The majority also found that there was no merit to the submissions that the Trial Judge misdirected the jury on the law relating to corroboration. First, corroboration of identification evidence was not needed for a conviction. 5 Second, the Trial Judge had not directed that the expert evidence corroborated the identification evidence. She had merely highlighted that the testimony of Mr Benn was consistent with the expert evidence that the deceased was shot from the front. This was relevant evidence, but it did not, by itself, confirm or prove that it was the Appellant who did the shooting. The third ground of appeal thus also failed.

12

The majority made general comments on the issue of good character before proceeding to consider the applicability of this Court's decision in August and Gabb v The Queen 6 that a good character direction as to credibility was not warranted where a defendant does not give sworn testimony. The majority found that since the Evidence Act of Barbados regarded an unsworn statement as evidence of approximately the same status as sworn evidence, there was a reasonable argument that a good character direction is required in Barbados whether an accused gave sworn or unsworn evidence. This was supported by the decision of the Barbados Court of Appeal in Re Nurse. 7 The majority was also of the view that the failure of an attorney to raise the good character of his client at trial would not normally deprive the accused of the entitlement to the good character direction.

13

The test as laid out in August and Gabb, is that the failure to give a good character direction, where such direction is warranted, will result in a conviction being overturned unless the jury would inevitably have returned the same verdict had the direction been given. The majority explained that this meant that the conviction must be overturned unless the appellate court was satisfied that the jury would have returned the same verdict had the direction been given.
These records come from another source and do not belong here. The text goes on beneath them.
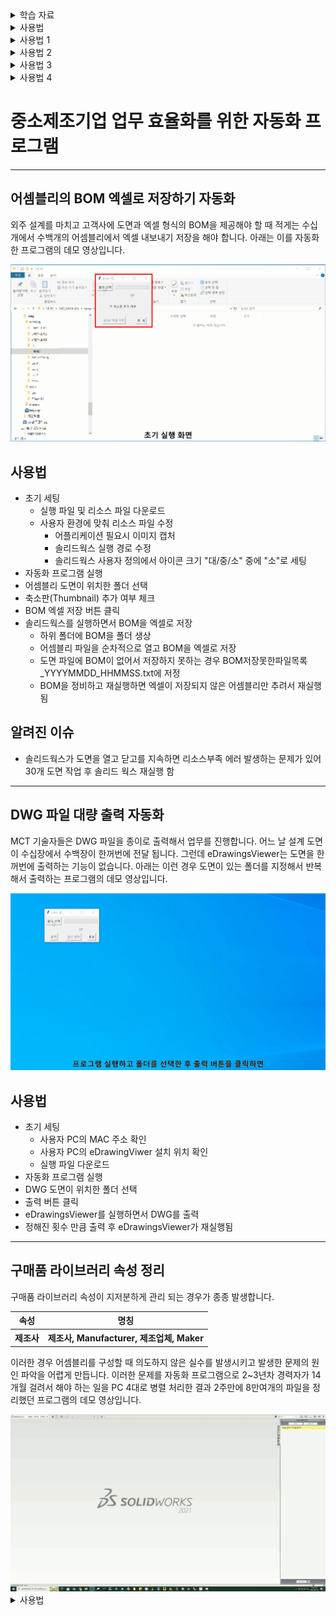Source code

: <details><summary>학습 자료</summary>

<table><tr> <th>구분</th><th>설명</th> </tr>
<tr> <td><strong>표준의 특성</strong></td><td>표준 자체가 지녀야 하는 속성(공정성, 명확성, 일관성 등).</td> </tr>
<tr> <td><strong>표준의 역할</strong></td> <td>표준이 사회와 산업에 제공하는 기능(상호운용성, 품질보장 등).</td> </tr>
<tr> <td><strong>표준화의 목적</strong></td><td>표준화를 통해 이루고자 하는 목표(효율성 증대, 시장 경쟁력 강화 등).</td> </tr>
<tr> <td><strong>표준화의 원리</strong></td><td>표준화 과정에서 따라야 할 철학과 방법론(단순화, 합의성, 객관성 등).</td> </tr>
</table>
</details>


<details><summary> 사용법 </summary>

* 초기 세팅
  * 라이브러리 폴더 별로 속성값을 엑셀로 정리
  * 사용자 환경에 맞춰 리소스 파일 수정
  * 어플리케이션 필요시 이미지 캡처
* 솔리드웍스 실행 경로 수정
* 솔리드웍스 사용자 정의에서 아이콘 크기 "대/중/소" 중에 "소"로 세팅
* 자동화 프로그램 실행
* 구매품 라이브러리 파일을 순차적으로 열기

</details>

<details><summary>사용법 1</summary>

    * 초기 세팅
      * 라이브러리 폴더 별로 속성값을 엑셀로 정리
      * 사용자 환경에 맞춰 리소스 파일 수정
      * 어플리케이션 필요시 이미지 캡처
    * 솔리드웍스 실행 경로 수정
    * 솔리드웍스 사용자 정의에서 아이콘 크기 "대/중/소" 중에 "소"로 세팅
    * 자동화 프로그램 실행
    * 구매품 라이브러리 파일을 순차적으로 열기
</details>

<details><summary>사용법 2</summary>
<ul>
    <li>초기 세팅
        <ul>
            <li>라이브러리 폴더 별로 속성값을 엑셀로 정리</li>
            <li>사용자 환경에 맞춰 리소스 파일 수정</li>
            <li>어플리케이션 필요시 이미지 캡처</li>
        </ul>
    </li>
    <li>솔리드웍스 실행 경로 수정</li>
    <li>솔리드웍스 사용자 정의에서 아이콘 크기 "대/중/소" 중에 "소"로 세팅</li>
    <li>자동화 프로그램 실행</li>
    <li>구매품 라이브러리 파일을 순차적으로 열기</li>
</ul>
</details>

<details>
<summary>사용법 3</summary>

- 초기 세팅
  - 라이브러리 폴더 별로 속성값을 엑셀로 정리
  - 사용자 환경에 맞춰 리소스 파일 수정
  - 어플리케이션 필요시 이미지 캡처
- 솔리드웍스 실행 경로 수정
- 솔리드웍스 사용자 정의에서 아이콘 크기 "대/중/소" 중에 "소"로 세팅
- 자동화 프로그램 실행
- 구매품 라이브러리 파일을 순차적으로 열기

</details>

<details>
  <summary>사용법 4</summary>

  * 초기 세팅
    * 라이브러리 폴더 별로 속성값을 엑셀로 정리
    * 사용자 환경에 맞춰 리소스 파일 수정
    * 어플리케이션 필요시 이미지 캡처
  * 솔리드웍스 실행 경로 수정
  * 솔리드웍스 사용자 정의에서 아이콘 크기 "대/중/소" 중에 "소"로 세팅
  * 자동화 프로그램 실행
  * 구매품 라이브러리 파일을 순차적으로 열기

</details>

# 중소제조기업 업무 효율화를 위한 자동화 프로그램

------------------------------------------------

## 어셈블리의 BOM 엑셀로 저장하기 자동화
외주 설계를 마치고 고객사에 도면과 엑셀 형식의 BOM을 제공해야 할 때
적게는 수십개에서 수백개의 어셈블리에서 엑셀 내보내기 저장을 해야 합니다.
아래는 이를 자동화한 프로그램의 데모 영상입니다.

<img src="BOM_엑셀저장.gif" alt="BOM_엑셀저장" width="600">

## 사용법
- 초기 세팅
  - 실행 파일 및 리소스 파일 다운로드
  - 사용자 환경에 맞춰 리소스 파일 수정
    - 어플리케이션 필요시 이미지 캡처
    - 솔리드웍스 실행 경로 수정
    - 솔리드웍스 사용자 정의에서 아이콘 크기 "대/중/소" 중에 "소"로 세팅
- 자동화 프로그램 실행
- 어셈블리 도면이 위치한 폴더 선택
- 축소판(Thumbnail) 추가 여부 체크
- BOM 엑셀 저장 버튼 클릭
- 솔리드웍스를 실행하면서 BOM을 엑셀로 저장
  - 하위 폴더에 BOM을 폴더 생상
  - 어셈블리 파일을 순차적으로 열고 BOM을 엑셀로 저장
  - 도면 파일에 BOM이 없어서 저장하지 못하는 경우 BOM저장못한파일목록_YYYYMMDD_HHMMSS.txt에 저정
  - BOM을 정비하고 재실행하면 엑셀이 저장되지 않은 어셈블리만 추려서 재실행됨

## 알려진 이슈
- 솔리드웍스가 도면을 열고 닫고를 지속하면 리소스부족 에러 발생하는 문제가 있어 30개 도면 작업 후 솔리드 웍스 재실행 함
  
------------------------------------------------

## DWG 파일 대량 출력 자동화
MCT 기술자들은 DWG 파일을 종이로 출력해서 업무를 진행합니다.
어느 날 설계 도면이 수십장에서 수백장이 한꺼번에 전달 됩니다.
그런데 eDrawingsViewer는 도면을 한꺼번에 출력하는 기능이 없습니다.
아래는 이런 경우 도면이 있는 폴더를 지정해서 반복해서 출력하는 프로그램의 데모 영상입니다.

<img src="DWG_다량출력.gif" alt="DWG_다량출력" width="600">

## 사용법
- 초기 세팅
  - 사용자 PC의 MAC 주소 확인
  - 사용자 PC의 eDrawingViwer 설치 위치 확인
  - 실행 파일 다운로드
- 자동화 프로그램 실행
- DWG 도면이 위치한 폴더 선택
- 출력 버튼 클릭
- eDrawingsViewer를 실행하면서 DWG를 출력
- 정해진 횟수 만큼 출력 후 eDrawingsViewer가 재실행됨

------------------------------------------------

## 구매품 라이브러리 속성 정리
구매품 라이브러리 속성이 지저분하게 관리 되는 경우가 종종 발생합니다.

<table><tr><th>속성</th><th>명칭</th></tr>
<tr><th>제조사</th><th>제조사, Manufacturer, 제조업체, Maker</th></tr>
</table>

이러한 경우 어셈블리를 구성할 때 의도하지 않은 실수를 발생시키고 발생한 문제의 원인 파악을 어렵게 만듭니다. 이러한 문제를 자동화 프로그램으로 2~3년차 경력자가 14개월 걸려서 해야 하는 일을 PC 4대로 병렬 처리한 결과 2주만에 8만여개의 파일을 정리했던 프로그램의 데모 영상입니다.

<img src="구매품_속성변경.gif" alt="구매품_속성변경" width="600">

<details><summary> 사용법 </summary>

* 초기 세팅
  * 라이브러리 폴더 별로 속성값을 엑셀로 정리
  * 사용자 환경에 맞춰 리소스 파일 수정
  * 어플리케이션 필요시 이미지 캡처
* 솔리드웍스 실행 경로 수정
* 솔리드웍스 사용자 정의에서 아이콘 크기 "대/중/소" 중에 "소"로 세팅
* 자동화 프로그램 실행
* 구매품 라이브러리 파일을 순차적으로 열기

</details>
The Privy Council decision in Sealey & Anor v The State (Trinidad and Tobago) 8 was cited for the proposition that it was permissible to compare the relative strengths and weaknesses of the case put forward by the prosecution and the defence in deciding on the likely attitude of the jury. The majority found that, in the present case, the case for the prosecution was strong compared to that for the Appellant, who offered the most perfunctory and pro forma defence from the dock and called no witnesses to support that defence. The jury clearly found the testimony of the witness, Mr. Benn, to be compelling and disbelieved the Appellant. As such, even if the good character direction had been given, the jury would have still found the Appellant guilty...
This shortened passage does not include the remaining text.